INFORMATION PROVIDED
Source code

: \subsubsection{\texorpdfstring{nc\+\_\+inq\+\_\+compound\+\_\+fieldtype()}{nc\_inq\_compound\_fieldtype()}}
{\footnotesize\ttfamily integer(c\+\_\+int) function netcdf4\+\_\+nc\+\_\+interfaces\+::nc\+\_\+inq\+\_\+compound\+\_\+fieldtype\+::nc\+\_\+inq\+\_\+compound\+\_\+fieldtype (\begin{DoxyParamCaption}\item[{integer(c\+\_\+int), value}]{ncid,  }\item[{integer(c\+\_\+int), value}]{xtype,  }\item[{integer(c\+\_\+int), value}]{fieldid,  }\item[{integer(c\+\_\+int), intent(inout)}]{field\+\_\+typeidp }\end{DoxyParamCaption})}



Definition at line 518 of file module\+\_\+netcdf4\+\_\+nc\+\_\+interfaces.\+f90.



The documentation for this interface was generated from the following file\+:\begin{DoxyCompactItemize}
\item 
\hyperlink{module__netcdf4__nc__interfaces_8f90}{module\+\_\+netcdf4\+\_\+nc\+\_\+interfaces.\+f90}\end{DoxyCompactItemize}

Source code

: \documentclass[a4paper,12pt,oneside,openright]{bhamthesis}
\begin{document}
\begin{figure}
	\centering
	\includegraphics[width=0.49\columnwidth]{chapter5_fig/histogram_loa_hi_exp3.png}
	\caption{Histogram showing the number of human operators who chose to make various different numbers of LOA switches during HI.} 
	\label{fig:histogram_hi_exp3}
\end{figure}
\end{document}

AIM OF THE EXERCISE
Show each line of the listing that holds the string "compound".

RESPONSE BOX
: \subsubsection{\texorpdfstring{nc\+\_\+inq\+\_\+compound\+\_\+fieldtype()}{nc\_inq\_compound\_fieldtype()}}
{\footnotesize\ttfamily integer(c\+\_\+int) function netcdf4\+\_\+nc\+\_\+interfaces\+::nc\+\_\+inq\+\_\+compound\+\_\+fieldtype\+::nc\+\_\+inq\+\_\+compound\+\_\+fieldtype (\begin{DoxyParamCaption}\item[{integer(c\+\_\+int), value}]{ncid,  }\item[{integer(c\+\_\+int), value}]{xtype,  }\item[{integer(c\+\_\+int), value}]{fieldid,  }\item[{integer(c\+\_\+int), intent(inout)}]{field\+\_\+typeidp }\end{DoxyParamCaption})}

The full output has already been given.